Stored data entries
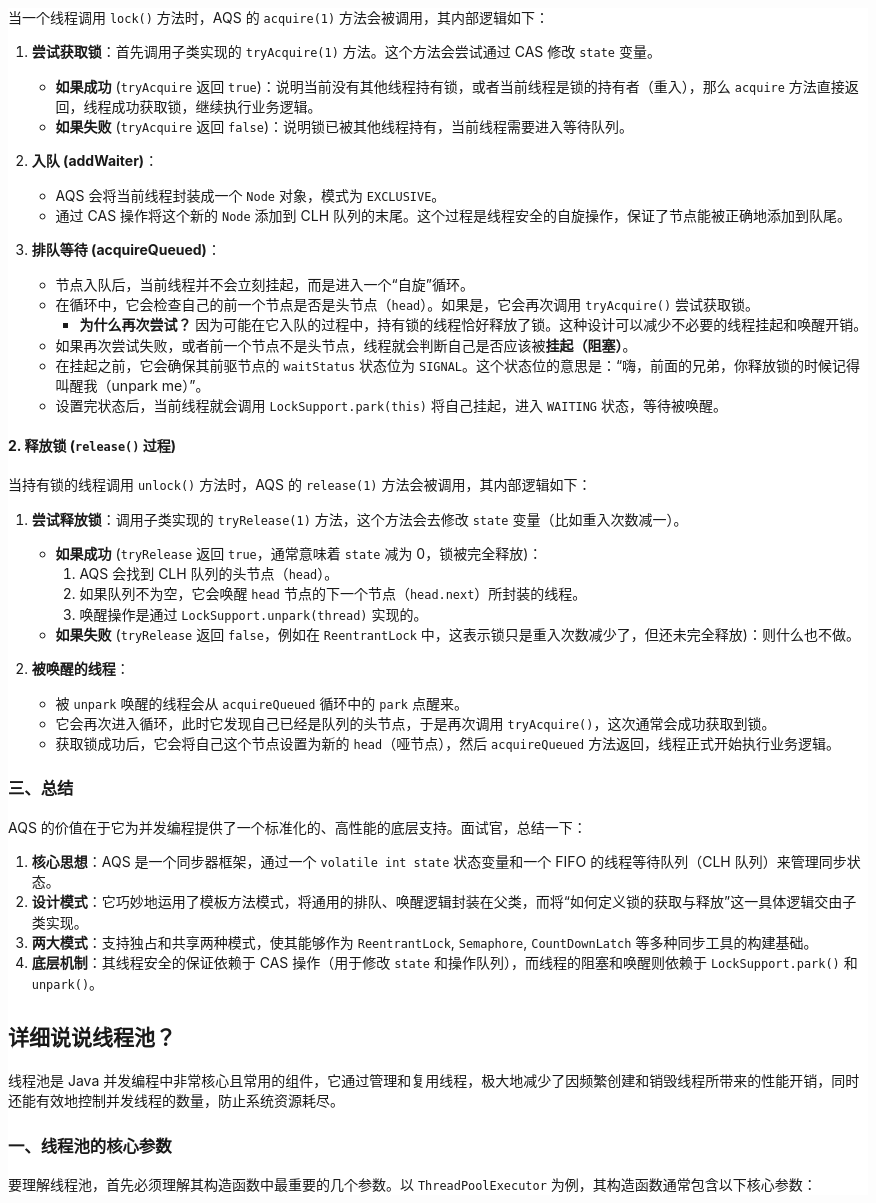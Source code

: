 当一个线程调用 `lock()` 方法时，AQS 的 `acquire(1)` 方法会被调用，其内部逻辑如下：

1.  **尝试获取锁**：首先调用子类实现的 `tryAcquire(1)` 方法。这个方法会尝试通过 CAS 修改 `state` 变量。

    - **如果成功** (`tryAcquire` 返回 `true`)：说明当前没有其他线程持有锁，或者当前线程是锁的持有者（重入），那么 `acquire` 方法直接返回，线程成功获取锁，继续执行业务逻辑。
    - **如果失败** (`tryAcquire` 返回 `false`)：说明锁已被其他线程持有，当前线程需要进入等待队列。

2.  **入队 (addWaiter)**：

    - AQS 会将当前线程封装成一个 `Node` 对象，模式为 `EXCLUSIVE`。
    - 通过 CAS 操作将这个新的 `Node` 添加到 CLH 队列的末尾。这个过程是线程安全的自旋操作，保证了节点能被正确地添加到队尾。

3.  **排队等待 (acquireQueued)**：
    - 节点入队后，当前线程并不会立刻挂起，而是进入一个“自旋”循环。
    - 在循环中，它会检查自己的前一个节点是否是头节点（`head`）。如果是，它会再次调用 `tryAcquire()` 尝试获取锁。
      - **为什么再次尝试？** 因为可能在它入队的过程中，持有锁的线程恰好释放了锁。这种设计可以减少不必要的线程挂起和唤醒开销。
    - 如果再次尝试失败，或者前一个节点不是头节点，线程就会判断自己是否应该被**挂起（阻塞）**。
    - 在挂起之前，它会确保其前驱节点的 `waitStatus` 状态位为 `SIGNAL`。这个状态位的意思是：“嗨，前面的兄弟，你释放锁的时候记得叫醒我（unpark me）”。
    - 设置完状态后，当前线程就会调用 `LockSupport.park(this)` 将自己挂起，进入 `WAITING` 状态，等待被唤醒。

#### 2. 释放锁 (`release()` 过程)

当持有锁的线程调用 `unlock()` 方法时，AQS 的 `release(1)` 方法会被调用，其内部逻辑如下：

1.  **尝试释放锁**：调用子类实现的 `tryRelease(1)` 方法，这个方法会去修改 `state` 变量（比如重入次数减一）。

    - **如果成功** (`tryRelease` 返回 `true`，通常意味着 `state` 减为 0，锁被完全释放)：
      1.  AQS 会找到 CLH 队列的头节点（`head`）。
      2.  如果队列不为空，它会唤醒 `head` 节点的下一个节点（`head.next`）所封装的线程。
      3.  唤醒操作是通过 `LockSupport.unpark(thread)` 实现的。
    - **如果失败** (`tryRelease` 返回 `false`，例如在 `ReentrantLock` 中，这表示锁只是重入次数减少了，但还未完全释放)：则什么也不做。

2.  **被唤醒的线程**：
    - 被 `unpark` 唤醒的线程会从 `acquireQueued` 循环中的 `park` 点醒来。
    - 它会再次进入循环，此时它发现自己已经是队列的头节点，于是再次调用 `tryAcquire()`，这次通常会成功获取到锁。
    - 获取锁成功后，它会将自己这个节点设置为新的 `head`（哑节点），然后 `acquireQueued` 方法返回，线程正式开始执行业务逻辑。

### 三、总结

AQS 的价值在于它为并发编程提供了一个标准化的、高性能的底层支持。面试官，总结一下：

1.  **核心思想**：AQS 是一个同步器框架，通过一个 `volatile int state` 状态变量和一个 FIFO 的线程等待队列（CLH 队列）来管理同步状态。
2.  **设计模式**：它巧妙地运用了模板方法模式，将通用的排队、唤醒逻辑封装在父类，而将“如何定义锁的获取与释放”这一具体逻辑交由子类实现。
3.  **两大模式**：支持独占和共享两种模式，使其能够作为 `ReentrantLock`, `Semaphore`, `CountDownLatch` 等多种同步工具的构建基础。
4.  **底层机制**：其线程安全的保证依赖于 CAS 操作（用于修改 `state` 和操作队列），而线程的阻塞和唤醒则依赖于 `LockSupport.park()` 和 `unpark()`。

## 详细说说线程池？

线程池是 Java 并发编程中非常核心且常用的组件，它通过管理和复用线程，极大地减少了因频繁创建和销毁线程所带来的性能开销，同时还能有效地控制并发线程的数量，防止系统资源耗尽。

### 一、线程池的核心参数

要理解线程池，首先必须理解其构造函数中最重要的几个参数。以 `ThreadPoolExecutor` 为例，其构造函数通常包含以下核心参数：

* PROBLEM DESCRIPTION: Among the lines above, find those with the string "unpark" and copy them.

* WORKED SOLUTION:
    - 在挂起之前，它会确保其前驱节点的 `waitStatus` 状态位为 `SIGNAL`。这个状态位的意思是：“嗨，前面的兄弟，你释放锁的时候记得叫醒我（unpark me）”。
      3.  唤醒操作是通过 `LockSupport.unpark(thread)` 实现的。
    - 被 `unpark` 唤醒的线程会从 `acquireQueued` 循环中的 `park` 点醒来。
4.  **底层机制**：其线程安全的保证依赖于 CAS 操作（用于修改 `state` 和操作队列），而线程的阻塞和唤醒则依赖于 `LockSupport.park()` 和 `unpark()`。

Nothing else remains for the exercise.